* [DESCRIPTION OF THE TASK]: The output is the lines below from the one with "on Google's Dremel." through the one with "In relational data", both included, printed exactly and with no other line.

Top of RECORDS TO PROCESS

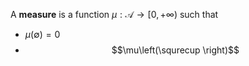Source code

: A **measure** is a function $\mu: \mathscr{A} \to [0, +\infty)$ such that

* $\mu(\emptyset) = 0$
* $$\mu\left(\squrecup \right)$$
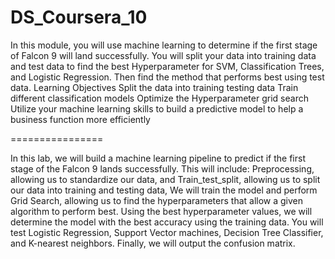 # DS_Coursera_10

In this module, you will use machine learning to determine if the first stage of Falcon 9 will land successfully. You will split your data into training data and test data to find the best Hyperparameter for SVM, Classification Trees, and Logistic Regression. Then find the method that performs best using test data.
Learning Objectives
Split the data into training testing data
Train different classification models
Optimize the Hyperparameter grid search
Utilize your machine learning skills to build a predictive model to help a business function more efficiently

================

 In this lab, we will build a machine
learning pipeline to predict if the first stage of the Falcon 9 lands successfully. This will include: Preprocessing, allowing us
to standardize our data, and Train_test_split, allowing us to split
our data into training and testing data, We will train the model and perform Grid Search, allowing us to find the hyperparameters that
allow a given algorithm to perform best. Using the best hyperparameter values, we will determine the model with the
best accuracy using the training data. You will test Logistic Regression,
Support Vector machines, Decision Tree Classifier, and K-nearest neighbors. Finally, we will output the confusion matrix.
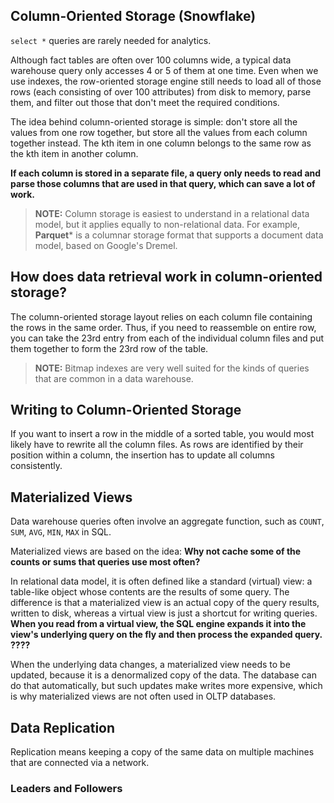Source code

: ## Column-Oriented Storage (Snowflake)

`select *` queries are rarely needed for analytics. 

Although fact tables are often over 100 columns wide, a typical data warehouse query only accesses 4 or 5 of them at one time. Even when we use indexes, the row-oriented storage engine still needs to load all of those rows (each consisting of over 100 attributes) from disk to memory, parse them, and filter out those that don't meet the required conditions.

The idea behind column-oriented storage is simple: don't store all the values from one row together, but store all the values from each column together instead. The kth item in one column belongs to the same row as the kth item in another column.

**If each column is stored in a separate file, a query only needs to read and parse those columns that are used in that query, which can save a lot of work.**

> **NOTE:** Column storage is easiest to understand in a relational data model, but it applies equally to non-relational data. For example, **Parquet*** is a columnar storage format that supports a document data model, based on Google's Dremel.

## How does data retrieval work in column-oriented storage?

The column-oriented storage layout relies on each column file containing the rows in the same order. Thus, if you need to reassemble on entire row, you can take the 23rd entry from each of the individual column files and put them together to form the 23rd row of the table.

> **NOTE:** Bitmap indexes are very well suited for the kinds of queries that are common in a data warehouse. 

## Writing to Column-Oriented Storage

If you want to insert a row in the middle of a sorted table, you would most likely have to rewrite all the column files. As rows are identified by their position within a column, the insertion has to update all columns consistently.

## Materialized Views

Data warehouse queries often involve an aggregate function, such as `COUNT`, `SUM`, `AVG`, `MIN`, `MAX` in SQL. 

Materialized views are based on the idea: **Why not cache some of the counts or sums that queries use most often?**

In relational data model, it is often defined like a standard (virtual) view: a table-like object whose contents are the results of some query. The difference is that a materialized view is an actual copy of the query results, written to disk, whereas a virtual view is just a shortcut for writing queries. **When you read from a virtual view, the SQL engine expands it into the view's underlying query on the fly and then process the expanded query. ????**

When the underlying data changes, a materialized view needs to be updated, because it is a denormalized copy of the data. The database can do that automatically, but such updates make writes more expensive, which is why materialized views are not often used in OLTP databases. 

## Data Replication

Replication means keeping a copy of the same data on multiple machines that are connected via a network. 

### Leaders and Followers




















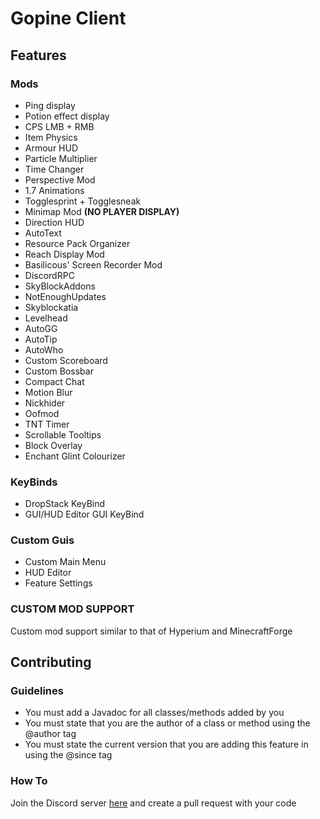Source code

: # Gopine Client
## Features
### Mods
- Ping display
- Potion effect display
- CPS LMB + RMB
- Item Physics
- Armour HUD
- Particle Multiplier
- Time Changer
- Perspective Mod
- 1.7 Animations
- Togglesprint + Togglesneak
- Minimap Mod **(NO PLAYER DISPLAY)**
- Direction HUD
- AutoText
- Resource Pack Organizer
- Reach Display Mod
- Basilicous' Screen Recorder Mod
- DiscordRPC
- SkyBlockAddons
- NotEnoughUpdates
- Skyblockatia
- Levelhead
- AutoGG
- AutoTip
- AutoWho
- Custom Scoreboard
- Custom Bossbar
- Compact Chat
- Motion Blur
- Nickhider
- Oofmod
- TNT Timer
- Scrollable Tooltips
- Block Overlay
- Enchant Glint Colourizer
### KeyBinds
- DropStack KeyBind
- GUI/HUD Editor GUI KeyBind
### Custom Guis
- Custom Main Menu
- HUD Editor
- Feature Settings
### CUSTOM MOD SUPPORT
Custom mod support similar to that of Hyperium and MinecraftForge

## Contributing
### Guidelines
- You must add a Javadoc for all classes/methods added by you
- You must state that you are the author of a class or method using the @author tag
- You must state the current version that you are adding this feature in using the @since tag
### How To
Join the Discord server [here](https://discord.gg/KUvgJBU) and create a pull request with your code

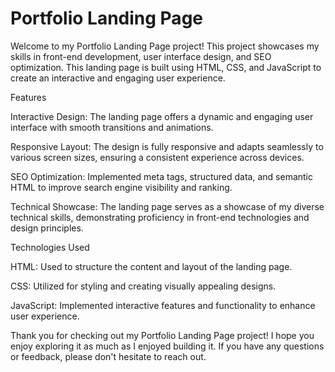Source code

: # Portfolio Landing Page <br>
Welcome to my Portfolio Landing Page project! This project showcases my skills in front-end development, user interface design, and SEO optimization. This landing page is built using HTML, CSS, and JavaScript to create an interactive and engaging user experience.

Features

Interactive Design: The landing page offers a dynamic and engaging user interface with smooth transitions and animations.

Responsive Layout: The design is fully responsive and adapts seamlessly to various screen sizes, ensuring a consistent experience across devices.

SEO Optimization: Implemented meta tags, structured data, and semantic HTML to improve search engine visibility and ranking.

Technical Showcase: The landing page serves as a showcase of my diverse technical skills, demonstrating proficiency in front-end technologies and design principles.

Technologies Used

HTML: Used to structure the content and layout of the landing page.

CSS: Utilized for styling and creating visually appealing designs.

JavaScript: Implemented interactive features and functionality to enhance user experience.

Thank you for checking out my Portfolio Landing Page project! I hope you enjoy exploring it as much as I enjoyed building it. If you have any questions or feedback, please don't hesitate to reach out.
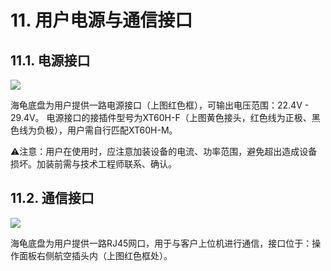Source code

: ﻿# 11.	用户电源与通信接口

## 11.1.	电源接口
<img src="https://imgconvert.csdnimg.cn/aHR0cHM6Ly9oYmltZy5odWFiYW5pbWcuY29tLzI5YTQzNzg0MjM0Y2UzNmMyZDA0ZGYzZmQ1MWZiNTRjZGI0NDY1OWQyYzg3Yi0zanFadk9fZnc2NTg?x-oss-process=image/format,png" align=center />

海龟底盘为用户提供一路电源接口（上图红色框），可输出电压范围：22.4V - 29.4V。
电源接口的接插件型号为XT60H-F（上图黄色接头，红色线为正极、黑色线为负极），用户需自行匹配XT60H-M。

⚠注意：用户在使用时，应注意加装设备的电流、功率范围，避免超出造成设备损坏。加装前需与技术工程师联系、确认。
## 11.2.	通信接口
<img src="https://imgconvert.csdnimg.cn/aHR0cHM6Ly9oYmltZy5odWFiYW5pbWcuY29tL2NkOTZjZTA3Y2I2ZmYzZTlhYTcwMGRjYTBkNWVlMjY3NDBiYTdhZDU5Mjc4LTNlZkMyZ19mdzY1OA?x-oss-process=image/format,png" align=center />

海龟底盘为用户提供一路RJ45网口，用于与客户上位机进行通信，接口位于：操作面板右侧航空插头内（上图红色框处）。 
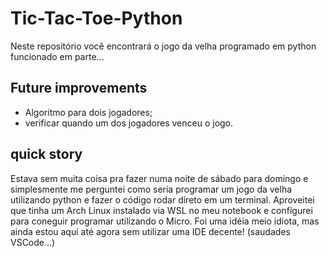# Tic-Tac-Toe-Python
Neste repositório você encontrará o jogo da velha programado em python funcionado em parte...

## Future improvements
- Algoritmo para dois jogadores;
- verificar quando um dos jogadores venceu o jogo.

## quick story
Estava sem muita coisa pra fazer numa noite de sábado para domingo e simplesmente me perguntei como seria programar um jogo da velha utilizando python e fazer o código rodar direto em um terminal. Aproveitei que tinha um Arch Linux instalado via WSL no meu notebook e configurei para coneguir programar utilizando o Micro. Foi uma idéia meio idiota, mas ainda estou aqui até agora sem utilizar uma IDE decente! (saudades VSCode...)

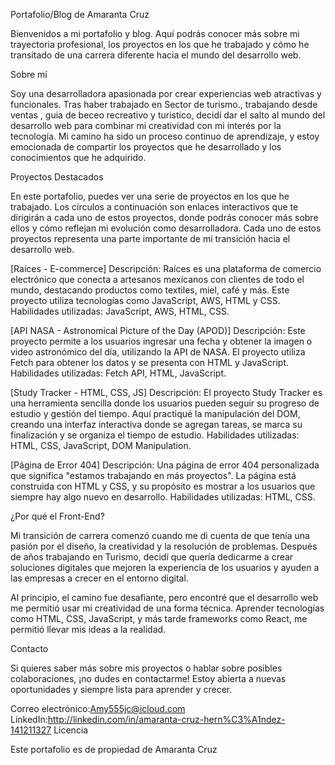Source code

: Portafolio/Blog de Amaranta Cruz

Bienvenidos a mi portafolio y blog. Aquí podrás conocer más sobre mi trayectoria profesional, los proyectos en los que he trabajado y cómo he transitado de una carrera diferente hacia el mundo del desarrollo web.

Sobre mí

Soy una desarrolladora apasionada por crear experiencias web atractivas y funcionales. Tras haber trabajado en Sector de turismo., trabajando desde ventas , guia de beceo recreativo y turistico, 
decidí dar el salto al mundo del desarrollo web para combinar mi creatividad con mi interés por la tecnología. 
Mi camino ha sido un proceso continuo de aprendizaje, y estoy emocionada de compartir los proyectos que he desarrollado y los conocimientos que he adquirido.

Proyectos Destacados

En este portafolio, puedes ver una serie de proyectos en los que he trabajado. 
Los círculos a continuación son enlaces interactivos que te dirigirán a cada uno de estos proyectos, donde podrás conocer más sobre ellos y cómo reflejan mi evolución como desarrolladora. 
Cada uno de estos proyectos representa una parte importante de mi transición hacia el desarrollo web.

[Raíces - E-commerce]
Descripción: Raíces es una plataforma de comercio electrónico que conecta a artesanos mexicanos con clientes de todo el mundo, destacando productos como textiles, miel, café y más. 
Este proyecto utiliza tecnologías como JavaScript, AWS, HTML y CSS.
Habilidades utilizadas: JavaScript, AWS, HTML, CSS.

[API NASA - Astronomical Picture of the Day (APOD)]
Descripción: Este proyecto permite a los usuarios ingresar una fecha y obtener la imagen o video astronómico del día, utilizando la API de NASA. 
El proyecto utiliza Fetch para obtener los datos y se presenta con HTML y JavaScript.
Habilidades utilizadas: Fetch API, HTML, JavaScript.

[Study Tracker - HTML, CSS, JS]
Descripción: El proyecto Study Tracker es una herramienta sencilla donde los usuarios pueden seguir su progreso de estudio y gestión del tiempo. 
Aquí practiqué la manipulación del DOM, creando una interfaz interactiva donde se agregan tareas, se marca su finalización y se organiza el tiempo de estudio.
Habilidades utilizadas: HTML, CSS, JavaScript, DOM Manipulation.

[Página de Error 404]
Descripción: Una página de error 404 personalizada que significa "estamos trabajando en más proyectos".
La página está construida con HTML y CSS, y su propósito es mostrar a los usuarios que siempre hay algo nuevo en desarrollo.
Habilidades utilizadas: HTML, CSS.

¿Por qué el Front-End?

Mi transición de carrera comenzó cuando me di cuenta de que tenía una pasión por el diseño, la creatividad y la resolución de problemas. 
Después de años trabajando en Turismo, decidí que quería dedicarme a crear soluciones digitales que mejoren la experiencia de los usuarios y ayuden a las empresas a crecer en el entorno digital.

Al principio, el camino fue desafiante, pero encontré que el desarrollo web me permitió usar mi creatividad de una forma técnica. 
Aprender tecnologías como HTML, CSS, JavaScript, y más tarde frameworks como React, me permitió llevar mis ideas a la realidad.

Contacto

Si quieres saber más sobre mis proyectos o hablar sobre posibles colaboraciones, ¡no dudes en contactarme! Estoy abierta a nuevas oportunidades y siempre lista para aprender y crecer.

Correo electrónico:Amy555jc@icloud.com
LinkedIn:http://linkedin.com/in/amaranta-cruz-hern%C3%A1ndez-141211327
Licencia

Este portafolio es de propiedad de Amaranta Cruz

Bottom of RECORDS TO PROCESS

* [SOLUTION TO THE EXERCISE]:
> **NOTE:** Column storage is easiest to understand in a relational data model, but it applies equally to non-relational data. For example, **Parquet*** is a columnar storage format that supports a document data model, based on Google's Dremel.

## How does data retrieval work in column-oriented storage?

The column-oriented storage layout relies on each column file containing the rows in the same order. Thus, if you need to reassemble on entire row, you can take the 23rd entry from each of the individual column files and put them together to form the 23rd row of the table.

> **NOTE:** Bitmap indexes are very well suited for the kinds of queries that are common in a data warehouse. 

## Writing to Column-Oriented Storage

If you want to insert a row in the middle of a sorted table, you would most likely have to rewrite all the column files. As rows are identified by their position within a column, the insertion has to update all columns consistently.

## Materialized Views

Data warehouse queries often involve an aggregate function, such as `COUNT`, `SUM`, `AVG`, `MIN`, `MAX` in SQL. 

Materialized views are based on the idea: **Why not cache some of the counts or sums that queries use most often?**

In relational data model, it is often defined like a standard (virtual) view: a table-like object whose contents are the results of some query. The difference is that a materialized view is an actual copy of the query results, written to disk, whereas a virtual view is just a shortcut for writing queries. **When you read from a virtual view, the SQL engine expands it into the view's underlying query on the fly and then process the expanded query. ????**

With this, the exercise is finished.